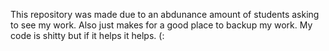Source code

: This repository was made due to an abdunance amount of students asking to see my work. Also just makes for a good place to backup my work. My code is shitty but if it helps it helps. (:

--

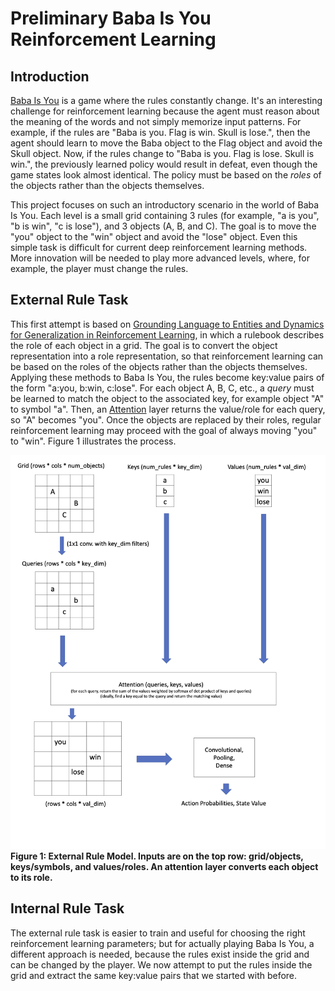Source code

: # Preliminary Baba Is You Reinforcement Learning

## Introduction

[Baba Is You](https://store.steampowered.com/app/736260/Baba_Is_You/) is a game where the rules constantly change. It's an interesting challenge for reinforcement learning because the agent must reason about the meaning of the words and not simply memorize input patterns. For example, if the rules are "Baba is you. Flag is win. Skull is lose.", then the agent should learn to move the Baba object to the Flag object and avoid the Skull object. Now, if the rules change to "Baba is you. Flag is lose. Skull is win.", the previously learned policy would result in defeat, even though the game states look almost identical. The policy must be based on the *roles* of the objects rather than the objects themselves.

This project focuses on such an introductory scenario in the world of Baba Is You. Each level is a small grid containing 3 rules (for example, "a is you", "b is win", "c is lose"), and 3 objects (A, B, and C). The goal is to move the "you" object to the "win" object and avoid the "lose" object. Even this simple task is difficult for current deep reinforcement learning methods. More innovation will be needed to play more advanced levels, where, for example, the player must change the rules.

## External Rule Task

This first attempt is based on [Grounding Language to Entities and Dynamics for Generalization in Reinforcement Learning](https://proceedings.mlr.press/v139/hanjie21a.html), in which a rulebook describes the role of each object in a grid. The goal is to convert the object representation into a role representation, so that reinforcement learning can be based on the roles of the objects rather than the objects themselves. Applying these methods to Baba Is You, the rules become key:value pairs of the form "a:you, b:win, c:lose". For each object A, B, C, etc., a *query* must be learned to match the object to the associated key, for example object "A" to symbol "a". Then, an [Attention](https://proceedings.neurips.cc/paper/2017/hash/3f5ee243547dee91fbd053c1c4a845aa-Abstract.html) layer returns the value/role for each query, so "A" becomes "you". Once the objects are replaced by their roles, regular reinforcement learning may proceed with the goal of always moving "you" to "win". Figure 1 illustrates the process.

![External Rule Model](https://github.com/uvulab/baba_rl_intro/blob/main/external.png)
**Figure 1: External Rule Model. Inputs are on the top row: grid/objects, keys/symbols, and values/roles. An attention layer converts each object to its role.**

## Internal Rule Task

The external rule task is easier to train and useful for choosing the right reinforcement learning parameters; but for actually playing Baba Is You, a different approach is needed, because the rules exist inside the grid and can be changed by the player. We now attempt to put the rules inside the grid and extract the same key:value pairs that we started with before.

* * *

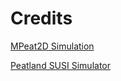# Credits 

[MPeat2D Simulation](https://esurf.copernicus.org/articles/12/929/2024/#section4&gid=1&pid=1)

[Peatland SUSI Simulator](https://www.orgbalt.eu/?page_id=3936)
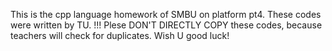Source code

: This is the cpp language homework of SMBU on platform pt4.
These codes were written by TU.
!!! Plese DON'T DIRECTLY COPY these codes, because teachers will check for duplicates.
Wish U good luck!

◆ WHAT TO DO
What lines of the material above hold the string "that"? Please copy them.

◆ ANSWER SPACE
This first attempt is based on [Grounding Language to Entities and Dynamics for Generalization in Reinforcement Learning](https://proceedings.mlr.press/v139/hanjie21a.html), in which a rulebook describes the role of each object in a grid. The goal is to convert the object representation into a role representation, so that reinforcement learning can be based on the roles of the objects rather than the objects themselves. Applying these methods to Baba Is You, the rules become key:value pairs of the form "a:you, b:win, c:lose". For each object A, B, C, etc., a *query* must be learned to match the object to the associated key, for example object "A" to symbol "a". Then, an [Attention](https://proceedings.neurips.cc/paper/2017/hash/3f5ee243547dee91fbd053c1c4a845aa-Abstract.html) layer returns the value/role for each query, so "A" becomes "you". Once the objects are replaced by their roles, regular reinforcement learning may proceed with the goal of always moving "you" to "win". Figure 1 illustrates the process.
The external rule task is easier to train and useful for choosing the right reinforcement learning parameters; but for actually playing Baba Is You, a different approach is needed, because the rules exist inside the grid and can be changed by the player. We now attempt to put the rules inside the grid and extract the same key:value pairs that we started with before.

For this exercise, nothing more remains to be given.